*What to do*:
Return the data exactly, with all pictures removed.

** Materials provided follows **

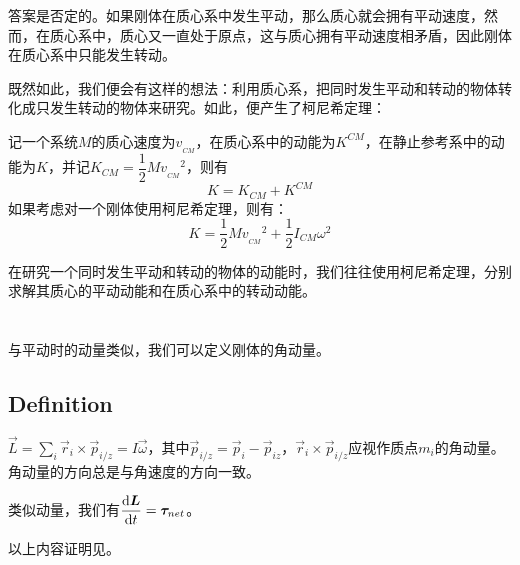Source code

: 答案是否定的。如果刚体在质心系中发生平动，那么质心就会拥有平动速度，然而，在质心系中，质心又一直处于原点，这与质心拥有平动速度相矛盾，因此刚体在质心系中只能发生转动。

既然如此，我们便会有这样的想法：利用质心系，把同时发生平动和转动的物体转化成只发生转动的物体来研究。如此，便产生了柯尼希定理：
\begin{law}
	记一个系统$M$的质心速度为$v_{_{CM}}$，在质心系中的动能为$K^{CM}$，在静止参考系中的动能为$K$，并记$K_{CM}=\dfrac{1}{2}Mv_{_{CM}}{}^2$，则有
	\[K=K_{CM}+K^{CM}\]
	如果考虑对一个刚体使用柯尼希定理，则有：
	\[K=\dfrac{1}{2}Mv_{_{CM}}{}^2+\dfrac{1}{2}I_{CM}\omega^2\]
\end{law}

在研究一个同时发生平动和转动的物体的动能时，我们往往使用柯尼希定理，分别求解其质心的平动动能和在质心系中的转动动能。
\section[角动量]{}
与平动时的动量类似，我们可以定义刚体的角动量。
\subsection[定义]{Definition}
\begin{Itemize}
	\item {} $\displaystyle\vec{L}=\sum_i\vec{r}_i\times\vec{p}_{i/z}=I\vec{\omega}$，其中$\vec{p}_{i/z}=\vec{p}_i-\vec{p}_{iz}$，$ \vec{r}_i\times\vec{p}_{i/z}$应视作质点$m_i$的角动量。角动量的方向总是与角速度的方向一致\footnotemark。
	\item 类似动量，我们有$\dfrac{\dif \vec{L}}{\dif t}=\vec{\tau}_{net}$。
\end{Itemize}
以上内容证明见。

** End of Materials provided **

*Expected answer*:
Source code

: 答案是否定的。如果刚体在质心系中发生平动，那么质心就会拥有平动速度，然而，在质心系中，质心又一直处于原点，这与质心拥有平动速度相矛盾，因此刚体在质心系中只能发生转动。

既然如此，我们便会有这样的想法：利用质心系，把同时发生平动和转动的物体转化成只发生转动的物体来研究。如此，便产生了柯尼希定理：
\begin{law}
	记一个系统$M$的质心速度为$v_{_{CM}}$，在质心系中的动能为$K^{CM}$，在静止参考系中的动能为$K$，并记$K_{CM}=\dfrac{1}{2}Mv_{_{CM}}{}^2$，则有
	\[K=K_{CM}+K^{CM}\]
	如果考虑对一个刚体使用柯尼希定理，则有：
	\[K=\dfrac{1}{2}Mv_{_{CM}}{}^2+\dfrac{1}{2}I_{CM}\omega^2\]
\end{law}

在研究一个同时发生平动和转动的物体的动能时，我们往往使用柯尼希定理，分别求解其质心的平动动能和在质心系中的转动动能。
\section[角动量]{}
与平动时的动量类似，我们可以定义刚体的角动量。
\subsection[定义]{Definition}
\begin{Itemize}
	\item {} $\displaystyle\vec{L}=\sum_i\vec{r}_i\times\vec{p}_{i/z}=I\vec{\omega}$，其中$\vec{p}_{i/z}=\vec{p}_i-\vec{p}_{iz}$，$ \vec{r}_i\times\vec{p}_{i/z}$应视作质点$m_i$的角动量。角动量的方向总是与角速度的方向一致\footnotemark。
	\item 类似动量，我们有$\dfrac{\dif \vec{L}}{\dif t}=\vec{\tau}_{net}$。
\end{Itemize}
以上内容证明见。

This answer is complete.